◆ **Task input**
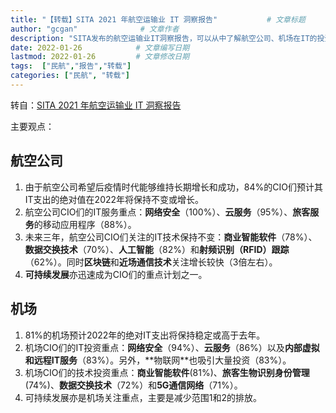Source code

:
 ```yaml
---
title: "【转载】SITA 2021 年航空运输业 IT 洞察报告"           # 文章标题
author: "gcgan"              # 文章作者
description: "SITA发布的航空运输业IT洞察报告，可以从中了解航空公司、机场在IT的投资重点，发现创新的点"    # 文章描述信息
date: 2022-01-26            # 文章编写日期
lastmod: 2022-01-26         # 文章修改日期
tags:  ["民航","报告","转载"]
categories: ["民航", "转载"]
---
```

转自：[SITA 2021 年航空运输业 IT 洞察报告](https://www.sita.aero/resources/surveys-reports/air-transport-it-insights-2021/)

主要观点：
## 航空公司
1. 由于航空公司希望后疫情时代能够维持长期增长和成功，84%的CIO们预计其IT支出的绝对值在2022年将保持不变或增长。
1. 航空公司CIO们的IT服务重点：**网络安全**（100%）、**云服务**（95%）、**旅客服务**的移动应用程序（88%）。
1. 未来三年，航空公司CIO们关注的IT技术保持不变：**商业智能软件**（78%）、**数据交换技术**（70%）、**人工智能**（82%）和**射频识别（RFID）跟踪**（62%）。同时**区块链**和**近场通信技术**关注增长较快（3倍左右）。
1. **可持续发展**亦迅速成为CIO们的重点计划之一。
## 机场
1. 81%的机场预计2022年的绝对IT支出将保持稳定或高于去年。
1. 机场CIO们的IT投资重点：**⽹络安全**（94%）、**云服务**（86%）以及**内部虚拟和远程IT服务**（83%）。另外，**物联⽹**也吸引⼤量投资（83%）。
1. 机场CIO们的技术投资重点：**商业智能软件**(81%)、**旅客生物识别身份管理**(74%)、**数据交换技术**（72%）和**5G通信网络**（71%）。
1. 可持续发展亦是机场关注重点，主要是减少范围1和2的排放。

◆ **What to work on**
Once the line containing "1. 由于航空公司希望后疫情" has been copied, stop; everything from the first line of the data up to it must be copied exactly, without pictures.

◆ **Solution to this task**
Source code

:
 ```yaml
---
title: "【转载】SITA 2021 年航空运输业 IT 洞察报告"           # 文章标题
author: "gcgan"              # 文章作者
description: "SITA发布的航空运输业IT洞察报告，可以从中了解航空公司、机场在IT的投资重点，发现创新的点"    # 文章描述信息
date: 2022-01-26            # 文章编写日期
lastmod: 2022-01-26         # 文章修改日期
tags:  ["民航","报告","转载"]
categories: ["民航", "转载"]
---
```

转自：[SITA 2021 年航空运输业 IT 洞察报告](https://www.sita.aero/resources/surveys-reports/air-transport-it-insights-2021/)

主要观点：
## 航空公司
1. 由于航空公司希望后疫情时代能够维持长期增长和成功，84%的CIO们预计其IT支出的绝对值在2022年将保持不变或增长。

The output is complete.